胸の痛みは心臓や肺、大動脈疾患の症状であることが多く、重大な病気の可能性が高いので、速やかに医師の診察を受けることが必要です。主な病気は狭心症、心筋梗塞、解離性大動脈瘤などの循環器の病気、肺炎、気管支炎、自然気胸、肋膜炎、肺梗塞などの呼吸器の病気、肋間神経痛、皮膚神経疾患である帯状疱疹などがあります。
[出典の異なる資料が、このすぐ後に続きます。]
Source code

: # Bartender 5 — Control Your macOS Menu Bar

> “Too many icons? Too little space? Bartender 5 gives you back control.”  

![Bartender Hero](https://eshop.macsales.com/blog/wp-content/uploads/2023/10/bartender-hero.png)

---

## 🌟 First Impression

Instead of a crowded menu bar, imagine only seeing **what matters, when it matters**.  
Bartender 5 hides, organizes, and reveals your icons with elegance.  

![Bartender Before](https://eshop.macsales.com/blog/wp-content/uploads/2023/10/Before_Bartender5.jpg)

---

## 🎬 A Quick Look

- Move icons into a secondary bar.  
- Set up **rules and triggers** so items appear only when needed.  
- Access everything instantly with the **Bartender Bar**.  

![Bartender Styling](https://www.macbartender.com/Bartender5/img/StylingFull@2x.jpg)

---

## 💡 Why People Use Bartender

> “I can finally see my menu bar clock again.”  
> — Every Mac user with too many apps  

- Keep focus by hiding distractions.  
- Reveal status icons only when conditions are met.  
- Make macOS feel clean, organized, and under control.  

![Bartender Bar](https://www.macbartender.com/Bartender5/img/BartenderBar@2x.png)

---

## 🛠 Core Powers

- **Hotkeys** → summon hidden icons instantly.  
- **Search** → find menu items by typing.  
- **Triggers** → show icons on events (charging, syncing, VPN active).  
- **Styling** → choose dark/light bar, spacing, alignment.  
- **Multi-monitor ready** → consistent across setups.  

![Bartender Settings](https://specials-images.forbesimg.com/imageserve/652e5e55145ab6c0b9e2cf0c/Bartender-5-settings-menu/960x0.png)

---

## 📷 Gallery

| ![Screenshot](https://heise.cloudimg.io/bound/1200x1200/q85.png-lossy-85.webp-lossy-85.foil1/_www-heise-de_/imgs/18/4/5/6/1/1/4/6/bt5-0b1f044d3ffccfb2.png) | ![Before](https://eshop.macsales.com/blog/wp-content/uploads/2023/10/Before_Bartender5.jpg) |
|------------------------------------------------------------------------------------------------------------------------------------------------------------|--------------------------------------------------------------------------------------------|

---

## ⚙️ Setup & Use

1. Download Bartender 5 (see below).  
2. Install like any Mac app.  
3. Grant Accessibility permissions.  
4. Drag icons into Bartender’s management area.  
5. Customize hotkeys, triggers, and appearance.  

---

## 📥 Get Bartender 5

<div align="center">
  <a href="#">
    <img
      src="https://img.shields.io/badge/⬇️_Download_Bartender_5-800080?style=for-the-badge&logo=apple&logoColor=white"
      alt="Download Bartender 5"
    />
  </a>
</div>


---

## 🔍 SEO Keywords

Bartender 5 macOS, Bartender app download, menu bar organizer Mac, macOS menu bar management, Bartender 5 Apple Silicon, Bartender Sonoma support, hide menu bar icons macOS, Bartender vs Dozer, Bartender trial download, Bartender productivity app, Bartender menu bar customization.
その他、食道潰瘍、逆流性食道炎、胃・十二指腸潰瘍、急性膵炎、胆のう炎などの消化器系疾患でも、胸痛として感じることがしばしばあります。

 

 脂が多い食事が続いていると血液中の脂質が徐々に増え、血液がギトギトしてしまい、細い血管に流れにくくなるので狭心症や心筋梗塞を起こしやすいのです。心臓カテーテル検査をし、細くなっている冠動脈が見つかった場合はその部分をバルーン(風船)で拡げ、ステント(蛇腹)を入れると心臓の血流が確保されるため症状がかなり軽減されます。

 

 夜中に胸が突然痛くなった場合は、狭心症、心筋梗塞の可能性が高いので、手元にニトログリセリンの舌下錠などがあったらすぐに口に含んで、それでも強い痛みが改善しない場合は、救急車を呼んで循環器専門病院へ搬送してもらって下さい。